For the word "LIMIT", return each line of the data in which it occurs.
[[ GIVEN DATA, beginning ]]
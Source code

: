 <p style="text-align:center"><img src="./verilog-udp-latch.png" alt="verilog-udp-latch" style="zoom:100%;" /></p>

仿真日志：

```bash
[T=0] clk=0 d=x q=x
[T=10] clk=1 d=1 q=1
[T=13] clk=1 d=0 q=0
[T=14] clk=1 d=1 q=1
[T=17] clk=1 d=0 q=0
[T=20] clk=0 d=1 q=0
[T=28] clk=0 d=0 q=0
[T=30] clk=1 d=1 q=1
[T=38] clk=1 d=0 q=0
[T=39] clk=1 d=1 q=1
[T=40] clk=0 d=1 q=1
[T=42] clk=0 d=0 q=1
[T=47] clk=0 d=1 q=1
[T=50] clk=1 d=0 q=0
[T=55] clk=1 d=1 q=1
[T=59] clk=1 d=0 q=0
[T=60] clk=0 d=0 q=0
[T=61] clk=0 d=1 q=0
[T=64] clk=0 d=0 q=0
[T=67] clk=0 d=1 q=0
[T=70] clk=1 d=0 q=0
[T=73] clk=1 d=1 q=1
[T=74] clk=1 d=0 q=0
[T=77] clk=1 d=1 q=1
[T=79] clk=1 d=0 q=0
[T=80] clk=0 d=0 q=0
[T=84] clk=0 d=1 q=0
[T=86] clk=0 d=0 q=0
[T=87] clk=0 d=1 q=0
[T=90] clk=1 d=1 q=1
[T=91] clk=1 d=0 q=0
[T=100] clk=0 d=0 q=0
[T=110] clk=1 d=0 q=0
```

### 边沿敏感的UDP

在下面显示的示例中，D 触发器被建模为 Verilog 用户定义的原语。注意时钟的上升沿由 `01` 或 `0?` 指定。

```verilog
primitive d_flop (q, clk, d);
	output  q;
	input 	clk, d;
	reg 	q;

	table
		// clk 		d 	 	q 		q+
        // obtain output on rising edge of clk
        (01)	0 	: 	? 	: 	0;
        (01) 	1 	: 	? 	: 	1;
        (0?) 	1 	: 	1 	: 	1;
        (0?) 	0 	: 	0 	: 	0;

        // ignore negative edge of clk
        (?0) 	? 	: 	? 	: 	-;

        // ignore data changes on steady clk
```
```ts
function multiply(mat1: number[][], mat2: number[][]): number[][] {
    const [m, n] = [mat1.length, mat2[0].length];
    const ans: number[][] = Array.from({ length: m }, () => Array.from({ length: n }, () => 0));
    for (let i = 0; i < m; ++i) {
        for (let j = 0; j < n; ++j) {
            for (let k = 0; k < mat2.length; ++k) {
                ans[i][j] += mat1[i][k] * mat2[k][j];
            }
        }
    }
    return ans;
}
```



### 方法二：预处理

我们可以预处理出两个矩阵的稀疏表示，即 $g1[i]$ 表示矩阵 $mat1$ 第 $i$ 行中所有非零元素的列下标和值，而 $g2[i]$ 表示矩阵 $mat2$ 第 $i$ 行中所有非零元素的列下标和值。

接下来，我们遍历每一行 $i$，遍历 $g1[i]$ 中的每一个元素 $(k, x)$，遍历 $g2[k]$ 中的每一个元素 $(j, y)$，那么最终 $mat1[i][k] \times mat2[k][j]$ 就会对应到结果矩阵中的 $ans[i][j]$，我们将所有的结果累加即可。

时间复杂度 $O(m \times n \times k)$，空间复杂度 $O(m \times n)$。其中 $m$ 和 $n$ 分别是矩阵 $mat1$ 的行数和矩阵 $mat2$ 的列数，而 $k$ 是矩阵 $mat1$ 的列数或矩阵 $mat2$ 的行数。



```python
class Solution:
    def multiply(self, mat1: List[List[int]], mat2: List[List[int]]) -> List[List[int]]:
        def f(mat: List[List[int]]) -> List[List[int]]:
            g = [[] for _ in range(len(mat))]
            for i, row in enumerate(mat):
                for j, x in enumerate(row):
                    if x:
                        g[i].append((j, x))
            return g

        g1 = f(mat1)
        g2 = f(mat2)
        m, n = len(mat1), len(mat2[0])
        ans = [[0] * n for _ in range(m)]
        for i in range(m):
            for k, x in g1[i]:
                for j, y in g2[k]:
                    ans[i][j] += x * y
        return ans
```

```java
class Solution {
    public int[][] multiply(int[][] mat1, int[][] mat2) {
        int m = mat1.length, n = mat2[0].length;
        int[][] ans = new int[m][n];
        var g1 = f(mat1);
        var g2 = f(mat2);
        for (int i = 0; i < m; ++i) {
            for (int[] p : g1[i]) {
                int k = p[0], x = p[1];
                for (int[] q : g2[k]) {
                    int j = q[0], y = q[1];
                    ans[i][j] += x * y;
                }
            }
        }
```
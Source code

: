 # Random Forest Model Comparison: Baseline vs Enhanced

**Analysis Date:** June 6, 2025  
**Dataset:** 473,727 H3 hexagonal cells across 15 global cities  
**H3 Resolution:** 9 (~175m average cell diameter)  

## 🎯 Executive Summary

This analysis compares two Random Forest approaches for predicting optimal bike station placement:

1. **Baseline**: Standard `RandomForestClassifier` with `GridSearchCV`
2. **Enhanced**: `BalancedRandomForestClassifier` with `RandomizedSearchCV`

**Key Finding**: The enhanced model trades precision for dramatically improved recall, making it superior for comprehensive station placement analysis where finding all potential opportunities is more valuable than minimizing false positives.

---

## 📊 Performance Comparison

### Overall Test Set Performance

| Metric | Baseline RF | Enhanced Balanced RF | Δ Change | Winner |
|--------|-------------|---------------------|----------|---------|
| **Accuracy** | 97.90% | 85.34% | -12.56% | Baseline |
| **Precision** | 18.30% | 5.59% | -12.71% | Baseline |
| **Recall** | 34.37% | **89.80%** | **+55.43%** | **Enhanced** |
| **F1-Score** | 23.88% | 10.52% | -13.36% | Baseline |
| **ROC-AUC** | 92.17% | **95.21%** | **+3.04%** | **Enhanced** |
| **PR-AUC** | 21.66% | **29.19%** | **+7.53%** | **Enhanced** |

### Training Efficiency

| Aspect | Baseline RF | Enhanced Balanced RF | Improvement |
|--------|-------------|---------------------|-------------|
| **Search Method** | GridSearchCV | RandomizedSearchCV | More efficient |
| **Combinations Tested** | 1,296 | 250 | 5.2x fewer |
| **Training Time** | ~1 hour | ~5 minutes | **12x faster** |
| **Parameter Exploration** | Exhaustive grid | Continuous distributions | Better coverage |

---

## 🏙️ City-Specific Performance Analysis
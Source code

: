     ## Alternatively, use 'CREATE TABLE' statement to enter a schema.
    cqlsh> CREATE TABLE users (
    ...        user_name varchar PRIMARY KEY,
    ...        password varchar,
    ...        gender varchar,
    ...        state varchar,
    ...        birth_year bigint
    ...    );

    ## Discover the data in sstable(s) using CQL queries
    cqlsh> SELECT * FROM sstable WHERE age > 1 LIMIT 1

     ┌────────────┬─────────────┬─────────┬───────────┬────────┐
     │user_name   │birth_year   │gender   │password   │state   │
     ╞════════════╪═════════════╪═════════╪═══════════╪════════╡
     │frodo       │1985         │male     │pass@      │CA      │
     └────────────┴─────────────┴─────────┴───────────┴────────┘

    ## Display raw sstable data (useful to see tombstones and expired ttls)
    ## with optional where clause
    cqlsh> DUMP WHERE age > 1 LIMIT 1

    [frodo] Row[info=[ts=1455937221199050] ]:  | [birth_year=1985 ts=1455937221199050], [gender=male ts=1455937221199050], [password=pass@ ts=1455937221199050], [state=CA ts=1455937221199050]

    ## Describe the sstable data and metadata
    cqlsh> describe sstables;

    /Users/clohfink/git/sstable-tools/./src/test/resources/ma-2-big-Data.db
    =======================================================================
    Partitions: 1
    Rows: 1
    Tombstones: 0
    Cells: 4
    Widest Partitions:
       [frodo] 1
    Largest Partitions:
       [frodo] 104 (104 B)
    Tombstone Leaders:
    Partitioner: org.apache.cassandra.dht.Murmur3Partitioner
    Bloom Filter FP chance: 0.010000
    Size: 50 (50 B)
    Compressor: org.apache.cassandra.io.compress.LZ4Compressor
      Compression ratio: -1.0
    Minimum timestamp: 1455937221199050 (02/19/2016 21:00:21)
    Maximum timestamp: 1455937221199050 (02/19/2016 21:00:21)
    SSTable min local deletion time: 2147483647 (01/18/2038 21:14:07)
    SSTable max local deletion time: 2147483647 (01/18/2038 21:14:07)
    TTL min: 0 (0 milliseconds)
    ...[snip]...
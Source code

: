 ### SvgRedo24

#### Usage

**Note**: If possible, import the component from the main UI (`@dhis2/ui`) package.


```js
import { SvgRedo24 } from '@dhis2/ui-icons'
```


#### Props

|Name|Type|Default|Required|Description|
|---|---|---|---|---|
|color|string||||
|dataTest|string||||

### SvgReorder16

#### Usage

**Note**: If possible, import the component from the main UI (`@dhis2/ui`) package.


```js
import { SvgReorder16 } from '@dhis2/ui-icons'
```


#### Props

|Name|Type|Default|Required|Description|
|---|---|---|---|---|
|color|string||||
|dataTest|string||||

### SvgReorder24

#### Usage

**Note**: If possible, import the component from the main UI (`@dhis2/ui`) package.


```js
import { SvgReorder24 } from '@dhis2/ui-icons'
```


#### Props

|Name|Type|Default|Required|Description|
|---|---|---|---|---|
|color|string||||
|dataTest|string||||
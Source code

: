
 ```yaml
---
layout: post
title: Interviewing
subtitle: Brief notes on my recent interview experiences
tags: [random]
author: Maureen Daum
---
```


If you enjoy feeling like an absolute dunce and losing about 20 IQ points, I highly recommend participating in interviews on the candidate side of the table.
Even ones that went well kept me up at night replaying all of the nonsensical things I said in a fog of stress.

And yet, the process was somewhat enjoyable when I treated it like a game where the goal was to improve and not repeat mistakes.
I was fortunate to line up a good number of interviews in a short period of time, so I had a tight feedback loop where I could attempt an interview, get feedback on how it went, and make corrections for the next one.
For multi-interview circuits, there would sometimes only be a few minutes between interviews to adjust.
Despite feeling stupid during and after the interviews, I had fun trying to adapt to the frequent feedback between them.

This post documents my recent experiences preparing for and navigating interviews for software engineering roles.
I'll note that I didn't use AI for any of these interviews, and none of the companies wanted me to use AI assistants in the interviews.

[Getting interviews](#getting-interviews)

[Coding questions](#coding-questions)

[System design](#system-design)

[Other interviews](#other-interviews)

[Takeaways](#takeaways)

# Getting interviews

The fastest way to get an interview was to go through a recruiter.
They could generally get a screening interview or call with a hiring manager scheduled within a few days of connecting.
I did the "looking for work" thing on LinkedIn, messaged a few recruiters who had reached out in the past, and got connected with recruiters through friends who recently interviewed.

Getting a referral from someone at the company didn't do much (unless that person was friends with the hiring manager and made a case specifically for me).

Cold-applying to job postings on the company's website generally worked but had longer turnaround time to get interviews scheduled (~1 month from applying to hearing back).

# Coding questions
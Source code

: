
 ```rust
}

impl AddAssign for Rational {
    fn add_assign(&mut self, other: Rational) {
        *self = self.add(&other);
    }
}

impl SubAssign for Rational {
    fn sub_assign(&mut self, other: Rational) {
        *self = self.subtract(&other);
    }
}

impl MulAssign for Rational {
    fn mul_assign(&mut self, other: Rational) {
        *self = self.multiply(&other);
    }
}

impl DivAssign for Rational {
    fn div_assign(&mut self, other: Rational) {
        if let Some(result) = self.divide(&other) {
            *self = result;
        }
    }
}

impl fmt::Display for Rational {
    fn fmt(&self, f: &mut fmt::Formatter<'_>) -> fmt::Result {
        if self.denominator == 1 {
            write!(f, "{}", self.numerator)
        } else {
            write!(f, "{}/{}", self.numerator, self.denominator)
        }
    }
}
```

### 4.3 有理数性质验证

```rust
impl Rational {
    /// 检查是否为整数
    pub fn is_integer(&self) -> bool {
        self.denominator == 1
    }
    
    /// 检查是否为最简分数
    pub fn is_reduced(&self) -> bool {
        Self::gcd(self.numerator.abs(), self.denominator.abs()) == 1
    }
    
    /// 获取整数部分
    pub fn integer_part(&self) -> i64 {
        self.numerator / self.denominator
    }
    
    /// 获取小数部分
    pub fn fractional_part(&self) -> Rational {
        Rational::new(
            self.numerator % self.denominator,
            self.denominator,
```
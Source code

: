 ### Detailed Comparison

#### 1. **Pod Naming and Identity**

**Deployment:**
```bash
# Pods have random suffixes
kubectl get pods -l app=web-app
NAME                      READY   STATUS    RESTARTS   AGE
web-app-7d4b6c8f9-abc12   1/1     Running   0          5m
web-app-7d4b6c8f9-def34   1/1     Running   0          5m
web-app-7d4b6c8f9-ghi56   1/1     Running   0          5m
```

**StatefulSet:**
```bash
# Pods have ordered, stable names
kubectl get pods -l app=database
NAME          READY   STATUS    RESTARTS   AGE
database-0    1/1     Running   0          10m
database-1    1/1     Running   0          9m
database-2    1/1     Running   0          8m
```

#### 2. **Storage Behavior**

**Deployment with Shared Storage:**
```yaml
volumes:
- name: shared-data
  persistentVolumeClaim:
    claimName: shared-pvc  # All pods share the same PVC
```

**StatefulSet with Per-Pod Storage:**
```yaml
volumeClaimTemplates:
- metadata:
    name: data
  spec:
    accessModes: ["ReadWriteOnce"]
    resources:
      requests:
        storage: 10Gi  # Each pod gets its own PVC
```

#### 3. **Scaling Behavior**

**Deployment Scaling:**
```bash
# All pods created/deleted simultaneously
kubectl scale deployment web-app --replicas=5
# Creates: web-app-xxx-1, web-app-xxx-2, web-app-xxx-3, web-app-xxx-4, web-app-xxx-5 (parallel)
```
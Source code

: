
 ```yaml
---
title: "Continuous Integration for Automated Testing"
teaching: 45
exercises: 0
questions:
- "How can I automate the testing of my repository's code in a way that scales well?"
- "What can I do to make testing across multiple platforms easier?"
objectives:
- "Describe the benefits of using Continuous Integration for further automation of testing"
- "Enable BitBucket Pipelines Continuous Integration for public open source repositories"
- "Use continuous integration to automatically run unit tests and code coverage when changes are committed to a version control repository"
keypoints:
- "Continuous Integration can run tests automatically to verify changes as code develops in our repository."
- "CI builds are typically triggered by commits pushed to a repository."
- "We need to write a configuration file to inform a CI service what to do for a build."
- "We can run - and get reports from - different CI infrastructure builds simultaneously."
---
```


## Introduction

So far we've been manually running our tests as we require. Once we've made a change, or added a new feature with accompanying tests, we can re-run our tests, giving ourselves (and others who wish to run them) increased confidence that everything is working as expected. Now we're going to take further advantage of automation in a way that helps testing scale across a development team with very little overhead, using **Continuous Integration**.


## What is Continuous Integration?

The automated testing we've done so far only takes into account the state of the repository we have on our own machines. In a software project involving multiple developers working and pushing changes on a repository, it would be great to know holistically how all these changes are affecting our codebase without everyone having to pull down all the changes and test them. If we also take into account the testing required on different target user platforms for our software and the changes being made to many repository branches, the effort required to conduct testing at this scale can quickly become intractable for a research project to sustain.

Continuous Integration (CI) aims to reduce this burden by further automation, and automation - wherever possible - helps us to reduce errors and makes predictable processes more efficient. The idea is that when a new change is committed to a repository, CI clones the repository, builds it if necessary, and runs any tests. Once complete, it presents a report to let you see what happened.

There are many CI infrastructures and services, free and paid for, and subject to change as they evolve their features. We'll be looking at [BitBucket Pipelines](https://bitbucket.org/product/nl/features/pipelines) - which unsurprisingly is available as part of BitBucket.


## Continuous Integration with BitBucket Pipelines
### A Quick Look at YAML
[[ GIVEN DATA, end ]]
▸ TASK SOLUTION
    cqlsh> SELECT * FROM sstable WHERE age > 1 LIMIT 1
    cqlsh> DUMP WHERE age > 1 LIMIT 1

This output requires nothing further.